There is one area where one could hold out hope for algorithmic solutions. As more harmful content gets created by other algorithms, using generative AI, it is conceivable that the process of training such “bad” AI could be reverse engineered to then train “good” AI, which becomes better at catching the bad stuff.
That said, it is hard to see a future where humans are taken out of the loop altogether. Humans will be present at the creation of content. The need for and reliance on human moderators will never go away. Ironically, much of the labor for such moderation will continue to be drawn from the countries where labor is cheap and plentiful – and these are the countries that are most at risk of disinformation being rampant. It is also hard to see a future without the role of regulators taking a more active stance on content moderation. But they need to go beyond demanding that there ought not to be harmful content disseminated within their jurisdictions, as the Digital Services Act does. As noted earlier, lawmakers need to be pressed to require that platforms maintain a minimum threshold of content moderation staff for countries in proportion to the number of users and an objective evaluation of the level of disinformation risk in these countries.
13.6 In Conclusion: A Case for Better Digital Hygiene
In closing, I would like to offer a very different approach to the solution as a complement to the ideas presented earlier. While this approach in no way takes care of the problem, it is important to pay attention to an important piece of the disinformation puzzle – by taking the spotlight off of platform responsibility but pointing it at the other end: on user responsibility. There is a need for investment in better education and global standards in “digital hygiene.” Much like reading, writing, social studies, and even personal hygiene, the ability to use the internet in productive ways and sort authentic information from disinformation ought to be codified and integrated into curricula in schools across the world. We have done very little in this arena since the bulk of the efforts has been directed at policing or regulating content on the platforms.
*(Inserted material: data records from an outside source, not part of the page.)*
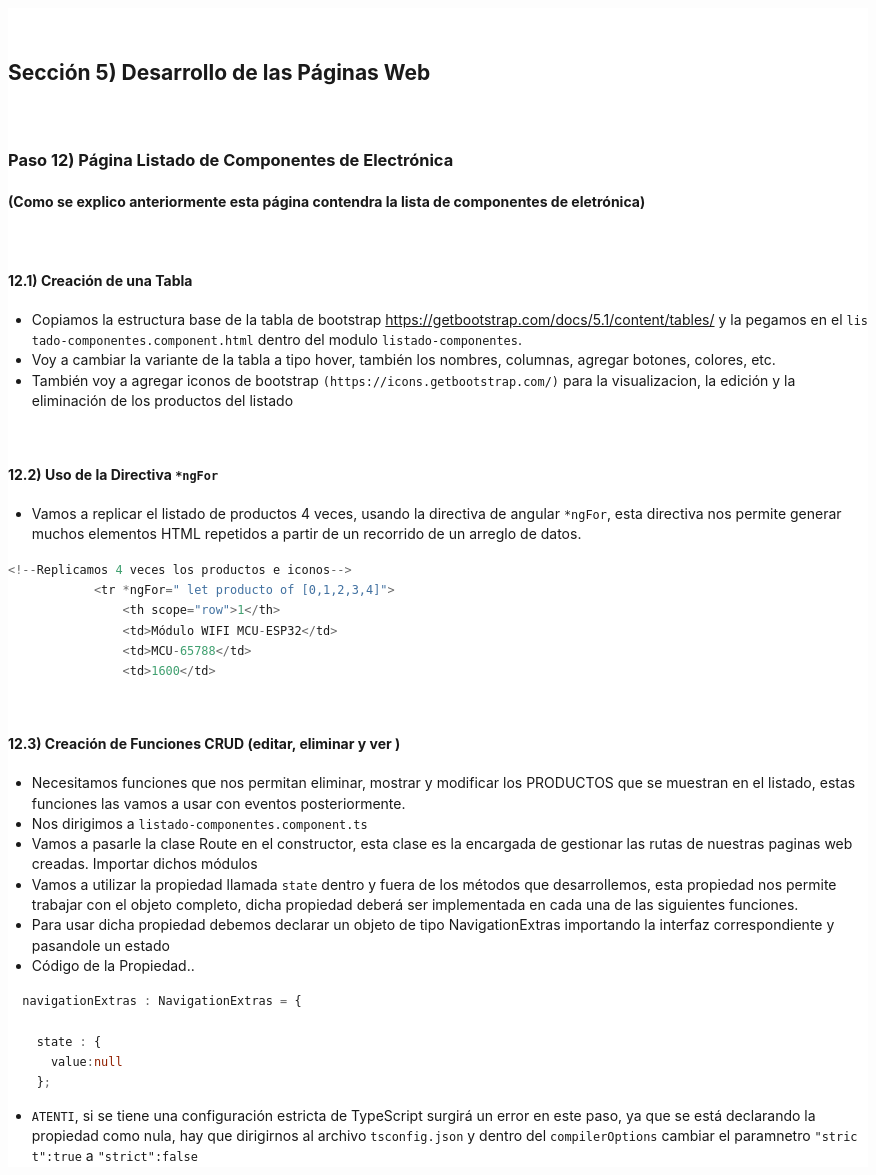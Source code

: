 



</br>

  ## Sección 5) Desarrollo de las Páginas Web

</br>




  ### Paso 12) Página Listado de Componentes de Electrónica
  #### (Como se explico anteriormente esta página contendra la lista de componentes de eletrónica)
  
  </br>
  
  #### 12.1) Creación de una Tabla
  * Copiamos la estructura base de la tabla de bootstrap https://getbootstrap.com/docs/5.1/content/tables/ y la pegamos en el `listado-componentes.component.html` dentro del modulo `listado-componentes`.
  * Voy a cambiar la variante de la tabla a tipo hover, también los nombres, columnas, agregar botones, colores, etc.
  * También voy a agregar iconos de bootstrap `(https://icons.getbootstrap.com/)` para la visualizacion, la edición y la eliminación de los productos del listado
  
  </br>
  
  #### 12.2) Uso de la Directiva `*ngFor`
  * Vamos a replicar el listado de productos 4 veces, usando la directiva de angular `*ngFor`, esta directiva nos permite generar muchos elementos HTML repetidos a partir de un recorrido de un arreglo de datos.

```TypeScript
<!--Replicamos 4 veces los productos e iconos-->
            <tr *ngFor=" let producto of [0,1,2,3,4]">
                <th scope="row">1</th>
                <td>Módulo WIFI MCU-ESP32</td>
                <td>MCU-65788</td>
                <td>1600</td>
```

</br>

  #### 12.3) Creación de Funciones CRUD (editar, eliminar y ver )
  * Necesitamos funciones que nos permitan eliminar, mostrar y modificar los PRODUCTOS que se muestran en el listado, estas funciones las vamos a usar con eventos posteriormente.
  * Nos dirigimos a `listado-componentes.component.ts`
  * Vamos a pasarle la clase Route en el constructor, esta clase es la encargada de gestionar las rutas de nuestras paginas web creadas. Importar dichos módulos
  * Vamos a utilizar la propiedad llamada `state` dentro y fuera de los métodos que desarrollemos, esta propiedad nos permite trabajar con el objeto completo, dicha propiedad deberá ser implementada en cada una de las siguientes funciones.
  * Para usar dicha propiedad debemos declarar un objeto de tipo NavigationExtras importando la interfaz correspondiente y pasandole un estado
  * Código de la Propiedad..
  ```TypeScript
    navigationExtras : NavigationExtras = {

      state : {
        value:null
      };
  ```
  * `ATENTI`, si se tiene una configuración estricta de TypeScript surgirá un error en este paso, ya que se está declarando la propiedad como nula, hay que dirigirnos al archivo `tsconfig.json` y dentro del `compilerOptions` cambiar el paramnetro `"strict":true` a `"strict":false`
If we accept that disinformation or harmful content will never be eliminated, possibly for all the reasons discussed in this chapter, we must invest in ways to mitigate the damage wherever possible and limit its power in ways that can be shared universally. Driving on highways, for example, always carries a degree of risk, which is why we emphasize road safety rules and inculcate better driving habits. In combination with the introduction of new technologies that aid automotive safety, this will lead to fewer crashes. My final recommendation would be to apply similar principles to the problem of content moderation and invest in the area of user education and to institutionalize it in schools across the world. No matter what else is done to regulate content moderation or holding platforms to account, educated digital consumers represent the best – and most inclusive – defense against the scourge of disinformation.